Menggagas Perubahan UU Tindak Pidana Perdagangan Manusia

Oleh : Trian Marfiansyah

(Internship Advokat Konstitusi)

Majunya peradaban identik dengan kemajuan pola pikir manusia yang mengantarkan kepada kemutakhiran teknologi dan regulasi. Dengan ini, masyarakat diharapkan untuk mempunyai kehidupan yang lebih sejahtera, modern, dan adanya rasa aman. Namun senyatanya, budaya lampau seperti perbudakan masih marak terjadi dan menjadi permasalahan dunia. Salah satu bentuk perbudakan tersebut adalah perdagangan manusia. Seringkali, korban seperti anak-anak, laki-laki, dan perempuan dewasa dieksploitasi untuk melakukan berbagai ‘pekerjaan seks’, seperti prostitusi, bahkan kawin paksa. Hal tersebut menjadi cerminan tersendiri bagi negara dalam menjamin perlindungan korban terhadap perdagangan manusia. 

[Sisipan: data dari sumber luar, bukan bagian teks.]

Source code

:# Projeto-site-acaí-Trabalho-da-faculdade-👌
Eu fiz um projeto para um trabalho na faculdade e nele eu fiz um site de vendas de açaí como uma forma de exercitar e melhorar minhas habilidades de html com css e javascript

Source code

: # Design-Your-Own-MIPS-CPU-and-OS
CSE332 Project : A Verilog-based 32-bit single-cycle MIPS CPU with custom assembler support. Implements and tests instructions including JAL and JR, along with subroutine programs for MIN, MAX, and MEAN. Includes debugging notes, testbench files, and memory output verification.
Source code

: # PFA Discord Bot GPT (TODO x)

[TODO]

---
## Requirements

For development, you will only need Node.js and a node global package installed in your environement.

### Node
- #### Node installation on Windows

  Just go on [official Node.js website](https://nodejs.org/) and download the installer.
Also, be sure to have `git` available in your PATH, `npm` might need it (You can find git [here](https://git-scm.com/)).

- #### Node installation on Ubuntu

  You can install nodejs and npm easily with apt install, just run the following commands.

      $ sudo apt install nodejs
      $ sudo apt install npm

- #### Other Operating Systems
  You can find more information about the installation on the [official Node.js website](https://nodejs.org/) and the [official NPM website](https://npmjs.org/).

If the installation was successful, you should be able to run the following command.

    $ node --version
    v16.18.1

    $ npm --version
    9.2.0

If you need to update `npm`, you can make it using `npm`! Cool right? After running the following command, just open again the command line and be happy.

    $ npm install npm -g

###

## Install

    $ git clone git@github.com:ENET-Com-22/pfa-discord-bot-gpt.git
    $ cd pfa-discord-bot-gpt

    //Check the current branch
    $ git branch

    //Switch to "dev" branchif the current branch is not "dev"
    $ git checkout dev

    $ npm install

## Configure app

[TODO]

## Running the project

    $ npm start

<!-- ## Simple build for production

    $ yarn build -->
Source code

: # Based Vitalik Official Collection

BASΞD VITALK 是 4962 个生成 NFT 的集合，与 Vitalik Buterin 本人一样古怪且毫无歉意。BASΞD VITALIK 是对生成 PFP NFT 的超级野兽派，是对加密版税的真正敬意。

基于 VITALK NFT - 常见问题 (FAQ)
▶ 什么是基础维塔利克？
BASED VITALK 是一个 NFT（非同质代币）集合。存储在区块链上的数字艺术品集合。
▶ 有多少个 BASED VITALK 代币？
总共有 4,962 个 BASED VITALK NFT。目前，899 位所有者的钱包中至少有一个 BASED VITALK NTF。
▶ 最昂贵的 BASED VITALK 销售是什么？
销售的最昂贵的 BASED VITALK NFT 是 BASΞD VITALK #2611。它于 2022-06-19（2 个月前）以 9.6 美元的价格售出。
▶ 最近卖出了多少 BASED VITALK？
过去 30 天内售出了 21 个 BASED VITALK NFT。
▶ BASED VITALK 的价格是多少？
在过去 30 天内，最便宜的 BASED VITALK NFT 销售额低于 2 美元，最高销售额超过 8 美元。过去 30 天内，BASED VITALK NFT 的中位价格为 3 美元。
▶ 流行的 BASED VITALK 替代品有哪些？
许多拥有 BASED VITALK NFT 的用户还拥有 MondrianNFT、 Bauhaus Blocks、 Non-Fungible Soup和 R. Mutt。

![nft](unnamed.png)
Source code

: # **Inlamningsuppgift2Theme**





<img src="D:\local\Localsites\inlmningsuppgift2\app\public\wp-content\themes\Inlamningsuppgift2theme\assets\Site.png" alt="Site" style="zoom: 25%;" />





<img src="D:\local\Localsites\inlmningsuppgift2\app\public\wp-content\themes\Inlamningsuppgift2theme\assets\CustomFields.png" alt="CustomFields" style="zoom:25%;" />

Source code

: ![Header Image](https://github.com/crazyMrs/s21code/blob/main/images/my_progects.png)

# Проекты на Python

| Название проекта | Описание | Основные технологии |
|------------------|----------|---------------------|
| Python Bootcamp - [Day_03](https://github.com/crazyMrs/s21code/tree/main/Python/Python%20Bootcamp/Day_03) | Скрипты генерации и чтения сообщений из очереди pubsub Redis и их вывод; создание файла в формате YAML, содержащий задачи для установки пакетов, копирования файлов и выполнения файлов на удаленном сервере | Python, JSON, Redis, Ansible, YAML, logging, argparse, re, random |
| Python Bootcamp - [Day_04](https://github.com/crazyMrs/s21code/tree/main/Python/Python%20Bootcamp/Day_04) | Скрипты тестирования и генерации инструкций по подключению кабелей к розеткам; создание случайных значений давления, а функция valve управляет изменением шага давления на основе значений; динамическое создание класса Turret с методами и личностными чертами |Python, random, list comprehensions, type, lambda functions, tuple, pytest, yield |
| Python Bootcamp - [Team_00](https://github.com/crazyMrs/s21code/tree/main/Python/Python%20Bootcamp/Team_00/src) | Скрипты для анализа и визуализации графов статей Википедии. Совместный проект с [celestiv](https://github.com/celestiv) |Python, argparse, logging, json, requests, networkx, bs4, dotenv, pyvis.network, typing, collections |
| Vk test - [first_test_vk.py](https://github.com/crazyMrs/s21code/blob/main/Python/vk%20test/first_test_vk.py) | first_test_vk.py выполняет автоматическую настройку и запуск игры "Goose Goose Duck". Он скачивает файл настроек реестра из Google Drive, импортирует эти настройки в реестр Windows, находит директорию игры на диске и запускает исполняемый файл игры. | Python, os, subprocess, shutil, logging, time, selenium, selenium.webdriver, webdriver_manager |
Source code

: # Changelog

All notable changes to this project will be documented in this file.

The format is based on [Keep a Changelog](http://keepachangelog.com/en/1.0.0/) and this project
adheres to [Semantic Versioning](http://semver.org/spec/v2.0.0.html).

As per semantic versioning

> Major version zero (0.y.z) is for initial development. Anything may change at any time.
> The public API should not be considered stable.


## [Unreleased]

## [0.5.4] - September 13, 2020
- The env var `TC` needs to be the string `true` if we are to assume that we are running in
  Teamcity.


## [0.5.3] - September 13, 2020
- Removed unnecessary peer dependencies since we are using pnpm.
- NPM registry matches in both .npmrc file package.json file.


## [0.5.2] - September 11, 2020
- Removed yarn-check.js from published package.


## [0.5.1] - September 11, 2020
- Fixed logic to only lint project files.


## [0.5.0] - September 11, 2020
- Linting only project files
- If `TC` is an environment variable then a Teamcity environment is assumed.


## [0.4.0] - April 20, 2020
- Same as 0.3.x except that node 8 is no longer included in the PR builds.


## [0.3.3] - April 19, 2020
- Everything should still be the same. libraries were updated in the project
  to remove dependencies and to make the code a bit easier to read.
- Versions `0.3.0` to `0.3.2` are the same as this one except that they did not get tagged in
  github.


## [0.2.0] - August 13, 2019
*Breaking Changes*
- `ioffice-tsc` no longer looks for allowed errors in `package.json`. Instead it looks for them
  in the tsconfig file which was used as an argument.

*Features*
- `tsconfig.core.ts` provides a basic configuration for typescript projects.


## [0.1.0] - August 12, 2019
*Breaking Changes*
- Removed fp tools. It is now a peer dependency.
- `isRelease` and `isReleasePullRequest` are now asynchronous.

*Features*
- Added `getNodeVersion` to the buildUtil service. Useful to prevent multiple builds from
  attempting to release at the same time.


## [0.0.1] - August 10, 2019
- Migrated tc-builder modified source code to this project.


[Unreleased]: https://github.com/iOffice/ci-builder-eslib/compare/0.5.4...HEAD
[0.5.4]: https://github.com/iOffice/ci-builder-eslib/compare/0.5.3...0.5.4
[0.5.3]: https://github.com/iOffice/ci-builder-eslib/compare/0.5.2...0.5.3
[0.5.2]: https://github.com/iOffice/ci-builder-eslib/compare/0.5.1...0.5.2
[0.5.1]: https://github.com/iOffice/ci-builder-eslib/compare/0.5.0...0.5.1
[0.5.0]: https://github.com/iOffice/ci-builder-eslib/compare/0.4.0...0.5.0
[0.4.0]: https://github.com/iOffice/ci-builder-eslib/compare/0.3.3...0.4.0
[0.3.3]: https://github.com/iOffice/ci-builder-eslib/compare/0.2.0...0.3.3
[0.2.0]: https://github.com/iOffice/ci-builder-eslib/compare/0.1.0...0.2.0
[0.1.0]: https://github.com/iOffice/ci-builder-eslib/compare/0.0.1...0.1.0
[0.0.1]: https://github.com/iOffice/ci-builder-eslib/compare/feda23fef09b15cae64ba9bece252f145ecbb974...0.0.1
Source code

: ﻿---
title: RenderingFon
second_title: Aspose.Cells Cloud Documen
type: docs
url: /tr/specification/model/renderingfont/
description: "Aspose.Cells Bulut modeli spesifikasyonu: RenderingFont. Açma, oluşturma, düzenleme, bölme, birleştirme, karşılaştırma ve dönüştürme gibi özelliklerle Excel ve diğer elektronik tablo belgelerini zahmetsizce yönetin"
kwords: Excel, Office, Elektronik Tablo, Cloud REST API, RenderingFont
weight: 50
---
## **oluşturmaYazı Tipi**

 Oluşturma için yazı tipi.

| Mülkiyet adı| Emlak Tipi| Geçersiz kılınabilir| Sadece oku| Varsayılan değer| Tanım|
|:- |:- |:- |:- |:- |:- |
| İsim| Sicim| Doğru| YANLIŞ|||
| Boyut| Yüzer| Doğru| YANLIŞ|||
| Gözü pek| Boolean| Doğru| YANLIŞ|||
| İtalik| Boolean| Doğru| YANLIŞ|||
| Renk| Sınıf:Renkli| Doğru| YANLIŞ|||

Disamping berpotensi mendapatkan penyakit menular, hal tersebut dapat memperburuk psikologis korban kedepannya. Dalam perspektif manapun, kejahatan ini sangat menyalahi Hak Asasi Manusia (HAM) setiap individu. Laporan Tahunan tentang perdagangan manusia dari Departemen Luar Negeri Amerika mencatat sedikitnya 25 juta orang menjadi korban kejahatan ini. Sementara di Indonesia, bila mengacu data Kementerian Sosial dari 2016 hingga Juni 2019, terdapat 4.906 korban tindak pidana perdagangan orang. Adapun data lain dari Sistem Informasi Online Perlindungan Perempuan dan Anak (Simfoni PPA) Kementerian Pemberdayaan Perempuan dan Perlindungan Anak, menyebutkan terdapat 155 kasus tindak pidana perdagangan orang dengan 195 korban perempuan dan anak selama Januari 2019 hingga Juni 2020.